Despite yourself you survive winter. The weather warms, and you’re feeling despondent again. You start sleeping with a man who leaves mouth-sized bruises on your thighs, under your collarbone, who calls you good girl, which you didn’t think you’d like (and are surprised to find you do), who tells you he wants to make you happy. He has never once asked you a personal question. You delight in this fact. He keeps a loaded gun next to his bed (you try not to think about this). He is pleased with himself when you tell him you’ve been playing the pronoun game, that you worry they’re going to take your queer card away when they find out your new Sunday slot is, well, him. Him who is defined by being from Florida and who tells stories about sampling research chemicals and fucking other people’s wives and girlfriends and hosting orgies at a place he calls The Compound and being “a dude’s dude,” and occasionally, ironically (he promises), a “bro.” We will never have a life together, you think. There is nothing about any of this that makes sense.

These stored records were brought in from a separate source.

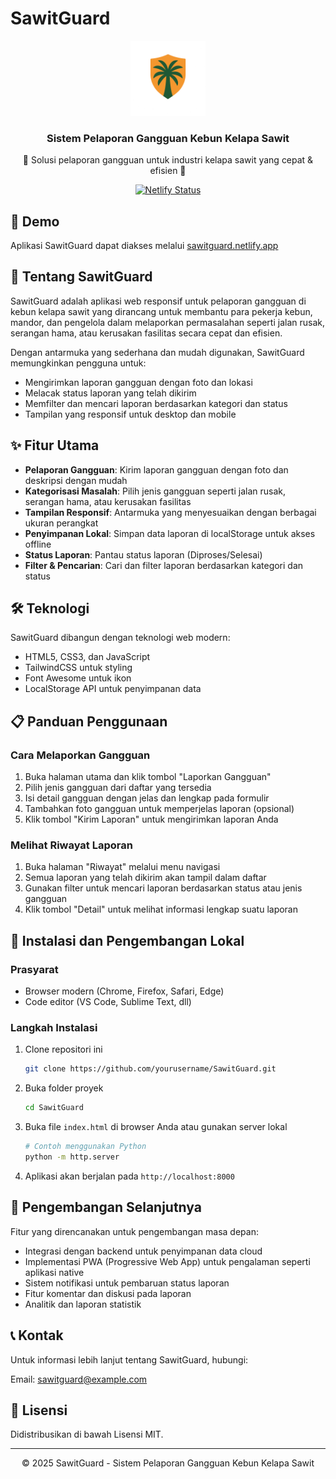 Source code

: # SawitGuard

<div align="center">
  <img src="images/logo.png" alt="SawitGuard Logo" width="120"/>
  <h3>Sistem Pelaporan Gangguan Kebun Kelapa Sawit</h3>
  <p>🌴 Solusi pelaporan gangguan untuk industri kelapa sawit yang cepat & efisien 🌴</p>
  
  [![Netlify Status](https://api.netlify.com/api/v1/badges/status/deploy-status)](https://sawitguard.netlify.app)
</div>

## 📱 Demo

Aplikasi SawitGuard dapat diakses melalui [sawitguard.netlify.app](https://sawitguard.netlify.app)

## 🌟 Tentang SawitGuard

SawitGuard adalah aplikasi web responsif untuk pelaporan gangguan di kebun kelapa sawit yang dirancang untuk membantu para pekerja kebun, mandor, dan pengelola dalam melaporkan permasalahan seperti jalan rusak, serangan hama, atau kerusakan fasilitas secara cepat dan efisien.

Dengan antarmuka yang sederhana dan mudah digunakan, SawitGuard memungkinkan pengguna untuk:
- Mengirimkan laporan gangguan dengan foto dan lokasi
- Melacak status laporan yang telah dikirim
- Memfilter dan mencari laporan berdasarkan kategori dan status
- Tampilan yang responsif untuk desktop dan mobile

## ✨ Fitur Utama

- **Pelaporan Gangguan**: Kirim laporan gangguan dengan foto dan deskripsi dengan mudah
- **Kategorisasi Masalah**: Pilih jenis gangguan seperti jalan rusak, serangan hama, atau kerusakan fasilitas
- **Tampilan Responsif**: Antarmuka yang menyesuaikan dengan berbagai ukuran perangkat
- **Penyimpanan Lokal**: Simpan data laporan di localStorage untuk akses offline
- **Status Laporan**: Pantau status laporan (Diproses/Selesai)
- **Filter & Pencarian**: Cari dan filter laporan berdasarkan kategori dan status

## 🛠️ Teknologi

SawitGuard dibangun dengan teknologi web modern:

- HTML5, CSS3, dan JavaScript
- TailwindCSS untuk styling
- Font Awesome untuk ikon
- LocalStorage API untuk penyimpanan data

## 📋 Panduan Penggunaan

### Cara Melaporkan Gangguan
1. Buka halaman utama dan klik tombol "Laporkan Gangguan"
2. Pilih jenis gangguan dari daftar yang tersedia
3. Isi detail gangguan dengan jelas dan lengkap pada formulir
4. Tambahkan foto gangguan untuk memperjelas laporan (opsional)
5. Klik tombol "Kirim Laporan" untuk mengirimkan laporan Anda

### Melihat Riwayat Laporan
1. Buka halaman "Riwayat" melalui menu navigasi
2. Semua laporan yang telah dikirim akan tampil dalam daftar
3. Gunakan filter untuk mencari laporan berdasarkan status atau jenis gangguan
4. Klik tombol "Detail" untuk melihat informasi lengkap suatu laporan

## 🚀 Instalasi dan Pengembangan Lokal

### Prasyarat
- Browser modern (Chrome, Firefox, Safari, Edge)
- Code editor (VS Code, Sublime Text, dll)

### Langkah Instalasi
1. Clone repositori ini
   ```bash
   git clone https://github.com/yourusername/SawitGuard.git
   ```
2. Buka folder proyek
   ```bash
   cd SawitGuard
   ```
3. Buka file `index.html` di browser Anda atau gunakan server lokal
   ```bash
   # Contoh menggunakan Python
   python -m http.server
   ```
4. Aplikasi akan berjalan pada `http://localhost:8000`

## 🔮 Pengembangan Selanjutnya

Fitur yang direncanakan untuk pengembangan masa depan:

- Integrasi dengan backend untuk penyimpanan data cloud
- Implementasi PWA (Progressive Web App) untuk pengalaman seperti aplikasi native
- Sistem notifikasi untuk pembaruan status laporan
- Fitur komentar dan diskusi pada laporan
- Analitik dan laporan statistik

## 📞 Kontak

Untuk informasi lebih lanjut tentang SawitGuard, hubungi:

Email: sawitguard@example.com

## 📄 Lisensi

Didistribusikan di bawah Lisensi MIT.

---

<div align="center">
  <p>© 2025 SawitGuard - Sistem Pelaporan Gangguan Kebun Kelapa Sawit</p>
</div>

You cry every time you leave his apartment, beat at the steering wheel in time with music too loud, thinking to yourself what am I doing, what am I doing? Alone again in your body, palming every jagged corner, this melodramatic display born from an itch to understand whether the version of yourself you are with him is real or not, true or not, full or not. You hate yourself most for this—not your pliability in his hands, not clocking in late after not sleeping all night, not for forgetting you’re a real person with real failures and dishes in the sink and a dog to get home to—but how you used to have ambition, hunger. How dare he get under your skin? How dare you feel so intensely, when underneath him, that maybe there is goodness to be had; how dare that glimpse of possibility make everything afterwards dimmer.

Halfway home your mind catches up to your body in remembering this ritual, remembering how you’d performed it leaving her, too; the crying, the questioning, the long drive up 25, the self-hatred, the darkening. You’re scared what this says about you, scared of your own weakness, all the places you’ve gone soft.

You’re scared bodies are houses. Sometimes you imagine us all inside them, everything locked from the outside. You think: maybe we can clean the windows with our sleeves, peer out, how maybe if we’re lucky we may catch a neighbor peeking at the same time. We could wave, smile.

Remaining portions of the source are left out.